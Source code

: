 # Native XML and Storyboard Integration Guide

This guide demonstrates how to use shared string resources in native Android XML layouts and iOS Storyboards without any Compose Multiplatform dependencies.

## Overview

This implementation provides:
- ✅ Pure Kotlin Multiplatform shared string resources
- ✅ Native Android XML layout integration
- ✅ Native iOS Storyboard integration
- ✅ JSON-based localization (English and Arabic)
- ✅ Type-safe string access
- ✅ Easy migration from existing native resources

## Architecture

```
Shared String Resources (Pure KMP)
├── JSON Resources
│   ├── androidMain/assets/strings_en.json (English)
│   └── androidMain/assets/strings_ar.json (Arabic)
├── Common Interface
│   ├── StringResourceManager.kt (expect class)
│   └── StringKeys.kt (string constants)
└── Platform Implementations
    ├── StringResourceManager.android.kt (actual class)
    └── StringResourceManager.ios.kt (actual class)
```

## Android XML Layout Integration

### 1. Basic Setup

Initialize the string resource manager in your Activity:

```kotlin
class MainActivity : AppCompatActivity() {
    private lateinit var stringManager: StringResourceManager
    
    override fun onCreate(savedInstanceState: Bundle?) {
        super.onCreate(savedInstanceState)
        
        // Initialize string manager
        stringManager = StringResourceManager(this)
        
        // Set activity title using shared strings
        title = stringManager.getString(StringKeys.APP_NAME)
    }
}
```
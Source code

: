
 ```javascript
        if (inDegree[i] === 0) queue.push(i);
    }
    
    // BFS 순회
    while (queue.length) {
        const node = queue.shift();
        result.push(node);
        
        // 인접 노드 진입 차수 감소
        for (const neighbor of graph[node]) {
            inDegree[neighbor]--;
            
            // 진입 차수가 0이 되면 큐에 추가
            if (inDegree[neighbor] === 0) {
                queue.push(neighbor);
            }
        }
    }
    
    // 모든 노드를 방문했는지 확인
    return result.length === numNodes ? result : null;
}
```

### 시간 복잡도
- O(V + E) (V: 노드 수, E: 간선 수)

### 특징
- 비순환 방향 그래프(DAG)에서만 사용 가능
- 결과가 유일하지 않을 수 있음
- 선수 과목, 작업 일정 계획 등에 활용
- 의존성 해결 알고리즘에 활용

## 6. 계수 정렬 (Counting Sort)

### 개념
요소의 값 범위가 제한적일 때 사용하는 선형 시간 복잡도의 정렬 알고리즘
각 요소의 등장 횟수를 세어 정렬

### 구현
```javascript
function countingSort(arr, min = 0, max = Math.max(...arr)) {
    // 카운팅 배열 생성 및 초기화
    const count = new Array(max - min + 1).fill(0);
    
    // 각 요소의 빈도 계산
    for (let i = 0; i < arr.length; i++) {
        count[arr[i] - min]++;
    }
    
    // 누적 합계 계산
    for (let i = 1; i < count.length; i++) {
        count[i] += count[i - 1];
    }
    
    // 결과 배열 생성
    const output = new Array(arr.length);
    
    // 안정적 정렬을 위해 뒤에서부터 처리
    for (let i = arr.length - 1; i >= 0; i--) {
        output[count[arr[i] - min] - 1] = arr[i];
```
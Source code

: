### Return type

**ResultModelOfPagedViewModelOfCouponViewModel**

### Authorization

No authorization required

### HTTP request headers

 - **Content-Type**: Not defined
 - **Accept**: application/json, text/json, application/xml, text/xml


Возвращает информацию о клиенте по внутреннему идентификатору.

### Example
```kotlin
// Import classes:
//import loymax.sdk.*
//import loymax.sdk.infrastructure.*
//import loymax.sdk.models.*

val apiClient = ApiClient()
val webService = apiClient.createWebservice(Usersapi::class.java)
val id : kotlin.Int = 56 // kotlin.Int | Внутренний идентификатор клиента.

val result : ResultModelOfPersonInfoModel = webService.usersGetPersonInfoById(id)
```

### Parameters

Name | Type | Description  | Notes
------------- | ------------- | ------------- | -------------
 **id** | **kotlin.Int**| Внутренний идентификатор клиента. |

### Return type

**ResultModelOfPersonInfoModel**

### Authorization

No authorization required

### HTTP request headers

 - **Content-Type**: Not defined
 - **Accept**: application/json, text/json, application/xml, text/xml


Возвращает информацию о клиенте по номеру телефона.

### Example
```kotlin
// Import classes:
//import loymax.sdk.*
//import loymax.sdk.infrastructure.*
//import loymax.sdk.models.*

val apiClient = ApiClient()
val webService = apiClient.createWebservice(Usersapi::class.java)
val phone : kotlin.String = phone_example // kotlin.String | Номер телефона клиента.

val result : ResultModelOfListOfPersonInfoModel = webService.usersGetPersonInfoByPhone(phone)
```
═══
All of the material must be given again exactly.

Source code

: # Native XML and Storyboard Integration Guide

This guide demonstrates how to use shared string resources in native Android XML layouts and iOS Storyboards without any Compose Multiplatform dependencies.

## Overview

This implementation provides:
- ✅ Pure Kotlin Multiplatform shared string resources
- ✅ Native Android XML layout integration
- ✅ Native iOS Storyboard integration
- ✅ JSON-based localization (English and Arabic)
- ✅ Type-safe string access
- ✅ Easy migration from existing native resources

## Architecture

```
Shared String Resources (Pure KMP)
├── JSON Resources
│   ├── androidMain/assets/strings_en.json (English)
│   └── androidMain/assets/strings_ar.json (Arabic)
├── Common Interface
│   ├── StringResourceManager.kt (expect class)
│   └── StringKeys.kt (string constants)
└── Platform Implementations
    ├── StringResourceManager.android.kt (actual class)
    └── StringResourceManager.ios.kt (actual class)
```

## Android XML Layout Integration

### 1. Basic Setup

Initialize the string resource manager in your Activity:

```kotlin
class MainActivity : AppCompatActivity() {
    private lateinit var stringManager: StringResourceManager
    
    override fun onCreate(savedInstanceState: Bundle?) {
        super.onCreate(savedInstanceState)
        
        // Initialize string manager
        stringManager = StringResourceManager(this)
        
        // Set activity title using shared strings
        title = stringManager.getString(StringKeys.APP_NAME)
    }
}
```
Source code

:
 ```javascript
        if (inDegree[i] === 0) queue.push(i);
    }
    
    // BFS 순회
    while (queue.length) {
        const node = queue.shift();
        result.push(node);
        
        // 인접 노드 진입 차수 감소
        for (const neighbor of graph[node]) {
            inDegree[neighbor]--;
            
            // 진입 차수가 0이 되면 큐에 추가
            if (inDegree[neighbor] === 0) {
                queue.push(neighbor);
            }
        }
    }
    
    // 모든 노드를 방문했는지 확인
    return result.length === numNodes ? result : null;
}
```

### 시간 복잡도
- O(V + E) (V: 노드 수, E: 간선 수)

### 특징
- 비순환 방향 그래프(DAG)에서만 사용 가능
- 결과가 유일하지 않을 수 있음
- 선수 과목, 작업 일정 계획 등에 활용
- 의존성 해결 알고리즘에 활용

## 6. 계수 정렬 (Counting Sort)

### 개념
요소의 값 범위가 제한적일 때 사용하는 선형 시간 복잡도의 정렬 알고리즘
각 요소의 등장 횟수를 세어 정렬

### 구현
```javascript
function countingSort(arr, min = 0, max = Math.max(...arr)) {
    // 카운팅 배열 생성 및 초기화
    const count = new Array(max - min + 1).fill(0);
    
    // 각 요소의 빈도 계산
    for (let i = 0; i < arr.length; i++) {
        count[arr[i] - min]++;
    }
    
    // 누적 합계 계산
    for (let i = 1; i < count.length; i++) {
        count[i] += count[i - 1];
    }
    
    // 결과 배열 생성
    const output = new Array(arr.length);
    
    // 안정적 정렬을 위해 뒤에서부터 처리
    for (let i = arr.length - 1; i >= 0; i--) {
        output[count[arr[i] - min] - 1] = arr[i];
```
Source code

:### Return type

**ResultModelOfPagedViewModelOfCouponViewModel**

### Authorization

No authorization required

### HTTP request headers

 - **Content-Type**: Not defined
 - **Accept**: application/json, text/json, application/xml, text/xml


Возвращает информацию о клиенте по внутреннему идентификатору.

### Example
```kotlin
// Import classes:
//import loymax.sdk.*
//import loymax.sdk.infrastructure.*
//import loymax.sdk.models.*

val apiClient = ApiClient()
val webService = apiClient.createWebservice(Usersapi::class.java)
val id : kotlin.Int = 56 // kotlin.Int | Внутренний идентификатор клиента.

val result : ResultModelOfPersonInfoModel = webService.usersGetPersonInfoById(id)
```

### Parameters

Name | Type | Description  | Notes
------------- | ------------- | ------------- | -------------
 **id** | **kotlin.Int**| Внутренний идентификатор клиента. |

### Return type

**ResultModelOfPersonInfoModel**

### Authorization

No authorization required

### HTTP request headers

 - **Content-Type**: Not defined
 - **Accept**: application/json, text/json, application/xml, text/xml


Возвращает информацию о клиенте по номеру телефона.

### Example
```kotlin
// Import classes:
//import loymax.sdk.*
//import loymax.sdk.infrastructure.*
//import loymax.sdk.models.*

val apiClient = ApiClient()
val webService = apiClient.createWebservice(Usersapi::class.java)
val phone : kotlin.String = phone_example // kotlin.String | Номер телефона клиента.

val result : ResultModelOfListOfPersonInfoModel = webService.usersGetPersonInfoByPhone(phone)
```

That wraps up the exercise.